> **TRY IT**
Will you return, word for word, only the lines from the top of the data below down to and including the one with "In diesem Kapitel"?

Data entries
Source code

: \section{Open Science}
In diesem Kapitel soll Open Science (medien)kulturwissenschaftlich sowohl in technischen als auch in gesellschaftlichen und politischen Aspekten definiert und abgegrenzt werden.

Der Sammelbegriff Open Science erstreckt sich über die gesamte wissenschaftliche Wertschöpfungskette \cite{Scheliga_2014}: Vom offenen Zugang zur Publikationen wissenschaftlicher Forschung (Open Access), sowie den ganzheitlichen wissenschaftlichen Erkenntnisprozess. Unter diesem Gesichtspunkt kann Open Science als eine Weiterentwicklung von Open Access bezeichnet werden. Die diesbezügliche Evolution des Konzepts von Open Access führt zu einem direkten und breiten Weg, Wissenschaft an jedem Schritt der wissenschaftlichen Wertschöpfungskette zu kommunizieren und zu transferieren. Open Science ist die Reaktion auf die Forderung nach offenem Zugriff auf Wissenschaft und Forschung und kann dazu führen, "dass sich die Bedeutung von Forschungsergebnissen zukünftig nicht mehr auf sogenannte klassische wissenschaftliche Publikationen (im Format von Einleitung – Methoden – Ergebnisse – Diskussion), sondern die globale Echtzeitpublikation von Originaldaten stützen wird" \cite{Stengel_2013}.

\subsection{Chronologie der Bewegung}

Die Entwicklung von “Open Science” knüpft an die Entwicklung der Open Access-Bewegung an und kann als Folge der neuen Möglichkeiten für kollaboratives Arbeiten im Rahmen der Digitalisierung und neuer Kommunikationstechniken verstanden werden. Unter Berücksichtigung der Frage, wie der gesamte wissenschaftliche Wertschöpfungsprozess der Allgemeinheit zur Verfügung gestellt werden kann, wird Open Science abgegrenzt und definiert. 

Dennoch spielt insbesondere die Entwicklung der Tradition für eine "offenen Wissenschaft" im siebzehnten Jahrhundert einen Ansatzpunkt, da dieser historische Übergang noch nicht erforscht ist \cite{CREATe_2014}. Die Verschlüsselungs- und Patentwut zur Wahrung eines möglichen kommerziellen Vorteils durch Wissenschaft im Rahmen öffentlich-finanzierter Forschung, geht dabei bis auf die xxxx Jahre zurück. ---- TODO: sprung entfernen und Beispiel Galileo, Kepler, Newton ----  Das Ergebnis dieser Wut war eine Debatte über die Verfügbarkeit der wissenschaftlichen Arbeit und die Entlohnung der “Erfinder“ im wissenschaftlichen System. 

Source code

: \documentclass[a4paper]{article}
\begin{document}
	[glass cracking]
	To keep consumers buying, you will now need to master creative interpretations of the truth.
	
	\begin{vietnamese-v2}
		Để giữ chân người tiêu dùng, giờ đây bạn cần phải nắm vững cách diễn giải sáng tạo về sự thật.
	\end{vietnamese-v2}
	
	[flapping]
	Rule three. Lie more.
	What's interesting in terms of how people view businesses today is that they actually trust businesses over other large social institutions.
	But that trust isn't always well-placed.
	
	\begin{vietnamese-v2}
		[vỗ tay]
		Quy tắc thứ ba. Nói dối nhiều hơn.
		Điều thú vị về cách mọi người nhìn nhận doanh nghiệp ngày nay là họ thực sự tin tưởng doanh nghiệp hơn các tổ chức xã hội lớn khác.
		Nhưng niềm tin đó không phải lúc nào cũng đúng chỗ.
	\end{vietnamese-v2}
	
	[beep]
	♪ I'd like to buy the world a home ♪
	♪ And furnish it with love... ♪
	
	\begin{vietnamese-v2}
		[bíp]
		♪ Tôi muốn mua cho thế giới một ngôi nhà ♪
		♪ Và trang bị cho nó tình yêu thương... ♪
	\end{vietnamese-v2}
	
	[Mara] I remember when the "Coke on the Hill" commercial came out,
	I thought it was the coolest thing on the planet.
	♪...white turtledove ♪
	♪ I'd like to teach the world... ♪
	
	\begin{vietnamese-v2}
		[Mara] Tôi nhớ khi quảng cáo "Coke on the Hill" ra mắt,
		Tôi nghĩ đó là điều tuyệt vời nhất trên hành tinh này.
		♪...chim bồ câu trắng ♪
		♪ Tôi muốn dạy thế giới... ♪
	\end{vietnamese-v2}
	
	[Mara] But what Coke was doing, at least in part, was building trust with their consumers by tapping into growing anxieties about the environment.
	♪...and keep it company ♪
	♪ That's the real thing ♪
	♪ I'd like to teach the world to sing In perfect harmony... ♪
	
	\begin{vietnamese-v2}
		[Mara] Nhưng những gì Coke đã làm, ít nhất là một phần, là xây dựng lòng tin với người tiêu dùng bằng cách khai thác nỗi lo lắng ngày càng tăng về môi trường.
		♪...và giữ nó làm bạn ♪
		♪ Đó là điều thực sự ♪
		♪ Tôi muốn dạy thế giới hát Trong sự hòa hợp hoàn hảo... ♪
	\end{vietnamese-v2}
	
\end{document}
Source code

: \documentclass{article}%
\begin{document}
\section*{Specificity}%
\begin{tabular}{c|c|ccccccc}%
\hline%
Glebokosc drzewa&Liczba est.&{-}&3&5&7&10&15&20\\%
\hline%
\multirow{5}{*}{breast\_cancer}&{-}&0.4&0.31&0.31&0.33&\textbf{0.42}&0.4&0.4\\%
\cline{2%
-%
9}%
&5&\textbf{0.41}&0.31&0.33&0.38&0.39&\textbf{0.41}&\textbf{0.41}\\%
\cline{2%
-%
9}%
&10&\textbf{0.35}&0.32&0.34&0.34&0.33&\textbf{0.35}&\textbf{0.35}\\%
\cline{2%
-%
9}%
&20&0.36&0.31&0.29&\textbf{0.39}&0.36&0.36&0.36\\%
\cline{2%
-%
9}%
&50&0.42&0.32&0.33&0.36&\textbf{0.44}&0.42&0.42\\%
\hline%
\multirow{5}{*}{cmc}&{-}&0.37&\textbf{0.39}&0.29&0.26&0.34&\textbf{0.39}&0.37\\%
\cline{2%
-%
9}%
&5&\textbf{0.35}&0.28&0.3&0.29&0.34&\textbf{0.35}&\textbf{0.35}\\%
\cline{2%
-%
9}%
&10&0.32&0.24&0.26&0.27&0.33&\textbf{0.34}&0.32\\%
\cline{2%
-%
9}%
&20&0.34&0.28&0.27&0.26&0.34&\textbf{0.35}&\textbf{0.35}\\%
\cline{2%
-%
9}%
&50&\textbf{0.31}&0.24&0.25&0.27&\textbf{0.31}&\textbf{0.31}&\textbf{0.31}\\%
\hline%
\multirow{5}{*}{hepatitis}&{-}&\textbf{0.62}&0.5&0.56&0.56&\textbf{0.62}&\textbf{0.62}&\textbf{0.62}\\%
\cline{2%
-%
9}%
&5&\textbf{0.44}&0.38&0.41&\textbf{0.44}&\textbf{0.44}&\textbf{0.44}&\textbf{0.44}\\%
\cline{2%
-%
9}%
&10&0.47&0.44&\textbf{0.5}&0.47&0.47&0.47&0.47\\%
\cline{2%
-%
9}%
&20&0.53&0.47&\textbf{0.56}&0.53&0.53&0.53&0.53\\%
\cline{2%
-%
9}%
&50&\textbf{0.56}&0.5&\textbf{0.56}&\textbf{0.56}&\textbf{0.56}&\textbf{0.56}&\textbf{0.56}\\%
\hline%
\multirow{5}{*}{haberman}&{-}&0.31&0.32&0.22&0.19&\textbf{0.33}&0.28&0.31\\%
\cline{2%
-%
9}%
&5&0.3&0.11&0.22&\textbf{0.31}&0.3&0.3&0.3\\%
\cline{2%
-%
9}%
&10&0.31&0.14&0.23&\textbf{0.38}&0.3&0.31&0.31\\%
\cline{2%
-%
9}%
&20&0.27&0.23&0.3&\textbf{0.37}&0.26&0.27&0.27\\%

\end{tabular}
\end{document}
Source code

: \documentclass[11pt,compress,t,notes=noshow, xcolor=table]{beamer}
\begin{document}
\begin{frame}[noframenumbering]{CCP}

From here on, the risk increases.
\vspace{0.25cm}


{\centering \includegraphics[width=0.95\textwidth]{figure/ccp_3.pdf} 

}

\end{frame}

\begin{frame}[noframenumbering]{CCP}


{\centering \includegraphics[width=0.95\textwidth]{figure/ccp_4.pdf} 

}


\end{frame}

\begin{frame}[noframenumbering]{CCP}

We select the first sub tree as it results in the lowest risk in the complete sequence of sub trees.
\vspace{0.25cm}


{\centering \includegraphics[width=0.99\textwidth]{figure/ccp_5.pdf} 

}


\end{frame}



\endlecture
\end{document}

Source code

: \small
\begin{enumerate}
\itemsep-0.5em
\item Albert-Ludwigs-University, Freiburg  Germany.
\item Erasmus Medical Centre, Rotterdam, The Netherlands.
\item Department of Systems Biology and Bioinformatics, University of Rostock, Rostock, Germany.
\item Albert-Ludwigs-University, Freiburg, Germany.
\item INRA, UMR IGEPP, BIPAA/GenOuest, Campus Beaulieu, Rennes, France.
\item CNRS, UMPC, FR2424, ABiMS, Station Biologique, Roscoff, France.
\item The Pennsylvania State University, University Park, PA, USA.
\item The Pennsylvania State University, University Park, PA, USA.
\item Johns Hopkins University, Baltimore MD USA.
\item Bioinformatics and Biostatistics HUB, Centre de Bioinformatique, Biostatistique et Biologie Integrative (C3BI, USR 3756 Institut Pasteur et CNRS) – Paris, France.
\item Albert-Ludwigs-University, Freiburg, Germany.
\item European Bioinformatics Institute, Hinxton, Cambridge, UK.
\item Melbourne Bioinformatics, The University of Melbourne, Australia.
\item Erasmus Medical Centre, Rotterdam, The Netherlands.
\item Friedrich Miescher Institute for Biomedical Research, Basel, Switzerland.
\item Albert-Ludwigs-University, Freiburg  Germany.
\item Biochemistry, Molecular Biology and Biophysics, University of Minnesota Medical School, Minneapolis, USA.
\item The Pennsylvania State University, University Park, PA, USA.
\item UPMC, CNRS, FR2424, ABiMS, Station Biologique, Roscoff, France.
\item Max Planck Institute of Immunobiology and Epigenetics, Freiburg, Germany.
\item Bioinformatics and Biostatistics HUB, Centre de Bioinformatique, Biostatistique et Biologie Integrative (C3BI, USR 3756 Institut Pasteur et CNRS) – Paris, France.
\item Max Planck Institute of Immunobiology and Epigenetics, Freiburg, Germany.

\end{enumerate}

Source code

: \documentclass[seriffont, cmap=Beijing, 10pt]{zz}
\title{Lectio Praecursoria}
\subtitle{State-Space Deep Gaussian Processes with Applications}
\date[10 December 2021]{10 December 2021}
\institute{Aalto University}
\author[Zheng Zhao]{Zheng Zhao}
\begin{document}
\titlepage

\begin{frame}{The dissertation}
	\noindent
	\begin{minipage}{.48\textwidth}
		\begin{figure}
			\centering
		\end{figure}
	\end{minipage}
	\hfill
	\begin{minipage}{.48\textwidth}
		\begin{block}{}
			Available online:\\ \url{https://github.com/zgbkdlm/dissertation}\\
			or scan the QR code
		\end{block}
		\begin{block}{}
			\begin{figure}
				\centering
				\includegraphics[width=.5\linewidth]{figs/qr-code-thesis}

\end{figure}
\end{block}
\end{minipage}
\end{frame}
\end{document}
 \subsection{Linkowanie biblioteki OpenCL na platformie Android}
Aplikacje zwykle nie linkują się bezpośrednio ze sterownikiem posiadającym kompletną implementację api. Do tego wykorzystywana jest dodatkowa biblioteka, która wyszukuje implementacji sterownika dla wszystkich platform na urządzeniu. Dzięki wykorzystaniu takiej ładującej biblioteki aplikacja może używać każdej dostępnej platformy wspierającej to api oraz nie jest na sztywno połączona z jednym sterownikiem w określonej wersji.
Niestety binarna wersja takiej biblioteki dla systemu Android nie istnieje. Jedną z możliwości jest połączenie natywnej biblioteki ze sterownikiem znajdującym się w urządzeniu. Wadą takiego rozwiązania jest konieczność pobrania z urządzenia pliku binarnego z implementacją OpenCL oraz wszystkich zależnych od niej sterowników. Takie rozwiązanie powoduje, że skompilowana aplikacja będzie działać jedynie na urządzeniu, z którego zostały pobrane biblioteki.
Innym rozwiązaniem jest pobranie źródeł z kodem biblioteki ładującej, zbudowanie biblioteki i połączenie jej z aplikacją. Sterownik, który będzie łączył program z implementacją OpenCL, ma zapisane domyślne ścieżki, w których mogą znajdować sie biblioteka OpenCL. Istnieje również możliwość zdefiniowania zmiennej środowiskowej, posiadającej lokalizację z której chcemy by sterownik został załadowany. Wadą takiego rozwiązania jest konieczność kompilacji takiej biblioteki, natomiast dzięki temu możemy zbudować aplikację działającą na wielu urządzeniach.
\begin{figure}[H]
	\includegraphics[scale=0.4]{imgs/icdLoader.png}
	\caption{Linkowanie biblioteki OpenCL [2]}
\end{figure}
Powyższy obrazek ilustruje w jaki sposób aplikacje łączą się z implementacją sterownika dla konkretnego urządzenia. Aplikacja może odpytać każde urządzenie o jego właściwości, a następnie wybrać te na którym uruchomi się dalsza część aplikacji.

> **SOLVED PROBLEM**
Source code

: \section{Open Science}
In diesem Kapitel soll Open Science (medien)kulturwissenschaftlich sowohl in technischen als auch in gesellschaftlichen und politischen Aspekten definiert und abgegrenzt werden.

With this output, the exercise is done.